Records for the task:
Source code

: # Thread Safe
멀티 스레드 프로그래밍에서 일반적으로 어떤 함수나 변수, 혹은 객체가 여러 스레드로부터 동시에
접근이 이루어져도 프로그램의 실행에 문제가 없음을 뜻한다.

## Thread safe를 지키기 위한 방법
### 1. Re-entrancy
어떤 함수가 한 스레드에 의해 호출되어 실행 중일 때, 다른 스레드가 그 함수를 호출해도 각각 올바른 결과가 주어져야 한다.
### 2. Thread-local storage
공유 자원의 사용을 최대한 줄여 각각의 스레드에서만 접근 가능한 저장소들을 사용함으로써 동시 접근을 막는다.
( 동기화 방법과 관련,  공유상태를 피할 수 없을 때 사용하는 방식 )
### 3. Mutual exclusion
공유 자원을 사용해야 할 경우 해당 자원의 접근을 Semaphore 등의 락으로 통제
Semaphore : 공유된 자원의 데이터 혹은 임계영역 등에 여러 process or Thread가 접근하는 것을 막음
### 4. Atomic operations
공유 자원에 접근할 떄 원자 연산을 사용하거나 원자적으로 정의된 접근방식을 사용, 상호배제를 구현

Activity: Everything from the line with "어떤 함수가 한 스레드에" through the last line of the entries is to be written out again, unchanged; nothing else belongs in the answer.

Written answer:
어떤 함수가 한 스레드에 의해 호출되어 실행 중일 때, 다른 스레드가 그 함수를 호출해도 각각 올바른 결과가 주어져야 한다.
### 2. Thread-local storage
공유 자원의 사용을 최대한 줄여 각각의 스레드에서만 접근 가능한 저장소들을 사용함으로써 동시 접근을 막는다.
( 동기화 방법과 관련,  공유상태를 피할 수 없을 때 사용하는 방식 )
### 3. Mutual exclusion
공유 자원을 사용해야 할 경우 해당 자원의 접근을 Semaphore 등의 락으로 통제
Semaphore : 공유된 자원의 데이터 혹은 임계영역 등에 여러 process or Thread가 접근하는 것을 막음
### 4. Atomic operations
공유 자원에 접근할 떄 원자 연산을 사용하거나 원자적으로 정의된 접근방식을 사용, 상호배제를 구현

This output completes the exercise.